When a user clicks through FILES and reaches a File, they have some different things they might want to do with the File:

1) See some information about the file, including links to tag it, edit it, and delete it.

2) Click a link to download the file, using the filename of the file (versus the URL) as the downloaded filename.

3) "Open" the file in place. For images, this might mean viewing the file in the browser. For PDFs in some browsers, this might mean viewing the PDF in the browser. For Word files, this might mean opening the file in Word.

For a long time, clicking the item in a folder led to (1), which provided another link mis-labeled "download" for (2).

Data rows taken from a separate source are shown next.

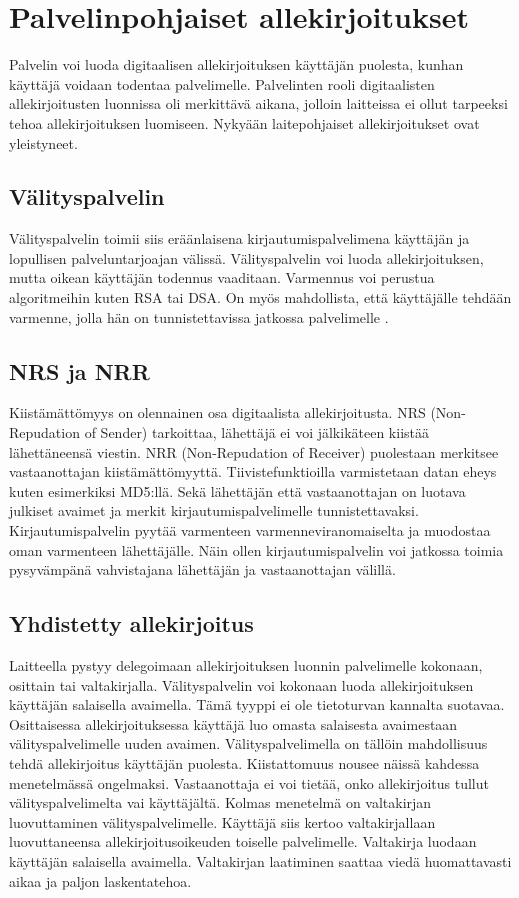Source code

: \documentclass[finnish]{tktltiki2}
\theoremstyle{definition}
\theoremstyle{remark}
\begin{document}
\section{Palvelinpohjaiset allekirjoitukset}

Palvelin voi luoda digitaalisen allekirjoituksen käyttäjän puolesta, kunhan käyttäjä voidaan todentaa palvelimelle. Palvelinten rooli digitaalisten allekirjoitusten luonnissa oli merkittävä aikana, jolloin laitteissa ei ollut tarpeeksi tehoa allekirjoituksen luomiseen. Nykyään laitepohjaiset allekirjoitukset ovat yleistyneet. \cite{proxy}

\subsection{Välityspalvelin}

Välityspalvelin toimii siis eräänlaisena kirjautumispalvelimena käyttäjän ja lopullisen palveluntarjoajan välissä. Välityspalvelin voi luoda allekirjoituksen, mutta oikean käyttäjän todennus vaaditaan. Varmennus voi perustua algoritmeihin kuten RSA tai DSA. On myös mahdollista, että käyttäjälle tehdään varmenne, jolla hän on tunnistettavissa jatkossa palvelimelle \cite{proxy}.

\subsection{NRS ja NRR}

Kiistämättömyys on olennainen osa digitaalista allekirjoitusta. NRS (Non-Repudation of Sender) tarkoittaa, lähettäjä ei voi jälkikäteen kiistää lähettäneensä viestin. NRR (Non-Repudation of Receiver) puolestaan merkitsee vastaanottajan kiistämättömyyttä. Tiivistefunktioilla varmistetaan datan eheys kuten esimerkiksi MD5:llä. Sekä lähettäjän että vastaanottajan on luotava julkiset avaimet ja merkit kirjautumispalvelimelle tunnistettavaksi. Kirjautumispalvelin pyytää varmenteen varmenneviranomaiselta ja muodostaa oman varmenteen lähettäjälle. Näin ollen kirjautumispalvelin voi jatkossa toimia pysyvämpänä vahvistajana lähettäjän ja vastaanottajan välillä. \cite{gene}

\subsection{Yhdistetty allekirjoitus}

Laitteella pystyy delegoimaan allekirjoituksen luonnin palvelimelle kokonaan, osittain tai valtakirjalla. Välityspalvelin voi kokonaan luoda allekirjoituksen käyttäjän salaisella avaimella. Tämä tyyppi ei ole tietoturvan kannalta suotavaa. Osittaisessa allekirjoituksessa käyttäjä luo omasta salaisesta avaimestaan välityspalvelimelle uuden avaimen. Välityspalvelimella on tällöin mahdollisuus tehdä allekirjoitus käyttäjän puolesta. Kiistattomuus nousee näissä kahdessa menetelmässä ongelmaksi. Vastaanottaja ei voi tietää, onko allekirjoitus tullut välityspalvelimelta vai käyttäjältä. Kolmas menetelmä on valtakirjan luovuttaminen välityspalvelimelle. Käyttäjä siis kertoo valtakirjallaan luovuttaneensa allekirjoitusoikeuden toiselle palvelimelle. Valtakirja luodaan käyttäjän salaisella avaimella. Valtakirjan laatiminen saattaa viedä huomattavasti aikaa ja paljon laskentatehoa. \cite{joint}
\end{document}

Chris Rossi, for Files-that-are-images, fixed the mis-labeling and provided links for both (2) and (3).

Take that same support and do it for regular all files. In essence, this has something to do with setting the content disposition.

=== Transcript ====

Yes, that sounds right. And the "open" option opened up the file in
your browser. If the user wants to save the to their desktop than they
would select, "save".

Thanks!

-Nat

-----Original Message-----
From: Paul Everitt via RT [mailto:<email address hidden>]
Sent: Friday, April 23, 2010 11:37 AM
To: Nathaniel Katin-Borland
Subject: Re: [sixfeetup/karl-support #79070] No Longer Able to link
directly to files

Ok, I guess your point isn't about images, which now work correctly, but
about documents.

As I remember the old behavior for a Word file:

1) Go to some community.

2) Click on FILES.

3) One of the folder items is a Word file.

4) You click on the link for that entry.

5) You get a page showing the title of the file, options to tag, to Edit
and Delete, and a link to "Download" the file.

6) You click the link for downloading and up pops the window.

Does that match your impression of the previous behavior?

--Paul

On Apr 23, 2010, at 11:29 AM, <email address hidden> via RT wrote:

Sure. You used to be able to click on a document in the File section
(say a Word or Excel file) and when the dialog box came up asking what
you want to do with the file, if you selected "Open," it would open
to
file within your browser window. You could then use the URL for the
file to link directly to the file, rather than to the file page. Now
when you click "Open" files are opened up within the application, not
the browser window, so you can't get the direct URL for the file for
linking. This is a pain because if you link to a document, users have
to go through several more clicks before they view the file. I see
that
you implemented a "view" option for images, so can we do something
similar for documents?

Tags: karl-support
Changed in karl3:
assignee: nobody → Chris McDonough (chrism-plope)
importance: Undecided → Low
Revision history for this message
JimPGlenn (jpglenn09) wrote :
tags: added: karl-support
Revision history for this message
Paul Everitt (paul-agendaless) wrote :

ChrisR, since you did the original a couple of weeks ago, makes sense to give this to you.

Changed in karl3:
assignee: Chris McDonough (chrism-plope) → Chris Rossi (chris-archimedeanco)
Revision history for this message
Chris Rossi (chris-archimedeanco) wrote :

This was basically already done during my first pass. Whether or not the "view" link appears currently depends on whether or not the mimetype is of a type that we consider viewable, which is part of the mime info we keep around for different file types. I tried to restrict the viewable attribute to types I knew to be commonly viewable in web browsers. If there are other types that should be included, I can expand the list of viewable types.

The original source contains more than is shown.